Supplied material Start Marker

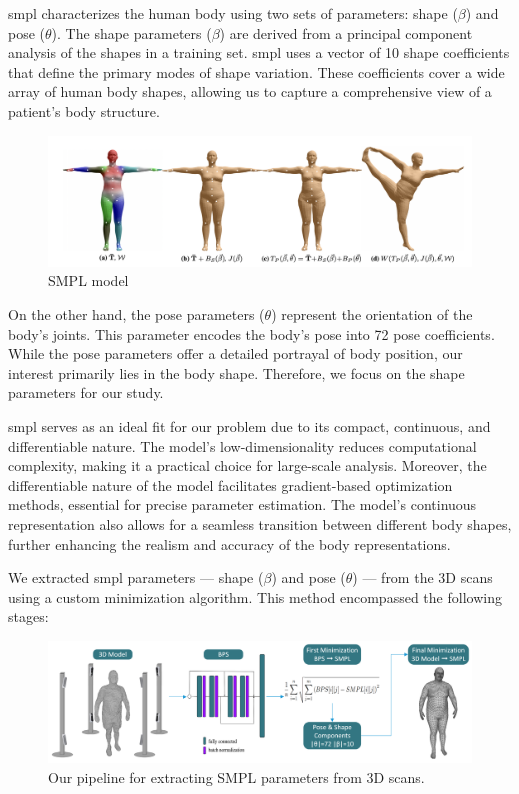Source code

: \gls{smpl} characterizes the human body using two sets of parameters: shape ($\beta$)
and pose ($\theta$). The shape parameters ($\beta$) are derived from a
principal component analysis of the shapes in a training set. \gls{smpl} uses a
vector of 10 shape coefficients that define the primary modes of shape
variation. These coefficients cover a wide array of human body shapes, allowing
us to capture a comprehensive view of a patient's body structure.

\begin{figure}[H]
	\centering
	\includegraphics[width=\textwidth]{files/SMPL_formulation}
	\caption{SMPL model \citep{meshcapade}}
	\label{fig:SMPL_formulation}
\end{figure}

On the other hand, the pose parameters ($\theta$) represent the orientation of
the body's joints. This parameter encodes the body's pose into 72 pose
coefficients. While the pose parameters offer a detailed portrayal of body
position, our interest primarily lies in the body shape. Therefore, we focus on
the shape parameters for our study.

\gls{smpl} serves as an ideal fit for our problem due to its compact, continuous, and
differentiable nature. The model's low-dimensionality reduces computational
complexity, making it a practical choice for large-scale analysis. Moreover,
the differentiable nature of the model facilitates gradient-based optimization
methods, essential for precise parameter estimation. The model's continuous
representation also allows for a seamless transition between different body
shapes, further enhancing the realism and accuracy of the body representations.

We extracted \gls{smpl} parameters — shape ($\beta$) and pose ($\theta$) — from
the 3D scans using a custom minimization algorithm. This method encompassed the
following stages:

\begin{figure}[H]
	\centering
	\includegraphics[width=\textwidth]{files/pipeline_smpl.png}
	\caption{Our pipeline for extracting SMPL parameters from 3D scans.}
\end{figure}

Supplied material End Marker

> **Your assignment**:
Line by line, write out the data above exactly, without the pictures.

> **Task solution**:
Source code

: \gls{smpl} characterizes the human body using two sets of parameters: shape ($\beta$)
and pose ($\theta$). The shape parameters ($\beta$) are derived from a
principal component analysis of the shapes in a training set. \gls{smpl} uses a
vector of 10 shape coefficients that define the primary modes of shape
variation. These coefficients cover a wide array of human body shapes, allowing
us to capture a comprehensive view of a patient's body structure.

\begin{figure}[H]
	\centering
	\includegraphics[width=\textwidth]{files/SMPL_formulation}
	\caption{SMPL model \citep{meshcapade}}
	\label{fig:SMPL_formulation}
\end{figure}

On the other hand, the pose parameters ($\theta$) represent the orientation of
the body's joints. This parameter encodes the body's pose into 72 pose
coefficients. While the pose parameters offer a detailed portrayal of body
position, our interest primarily lies in the body shape. Therefore, we focus on
the shape parameters for our study.

\gls{smpl} serves as an ideal fit for our problem due to its compact, continuous, and
differentiable nature. The model's low-dimensionality reduces computational
complexity, making it a practical choice for large-scale analysis. Moreover,
the differentiable nature of the model facilitates gradient-based optimization
methods, essential for precise parameter estimation. The model's continuous
representation also allows for a seamless transition between different body
shapes, further enhancing the realism and accuracy of the body representations.

We extracted \gls{smpl} parameters — shape ($\beta$) and pose ($\theta$) — from
the 3D scans using a custom minimization algorithm. This method encompassed the
following stages:

\begin{figure}[H]
	\centering
	\includegraphics[width=\textwidth]{files/pipeline_smpl.png}
	\caption{Our pipeline for extracting SMPL parameters from 3D scans.}
\end{figure}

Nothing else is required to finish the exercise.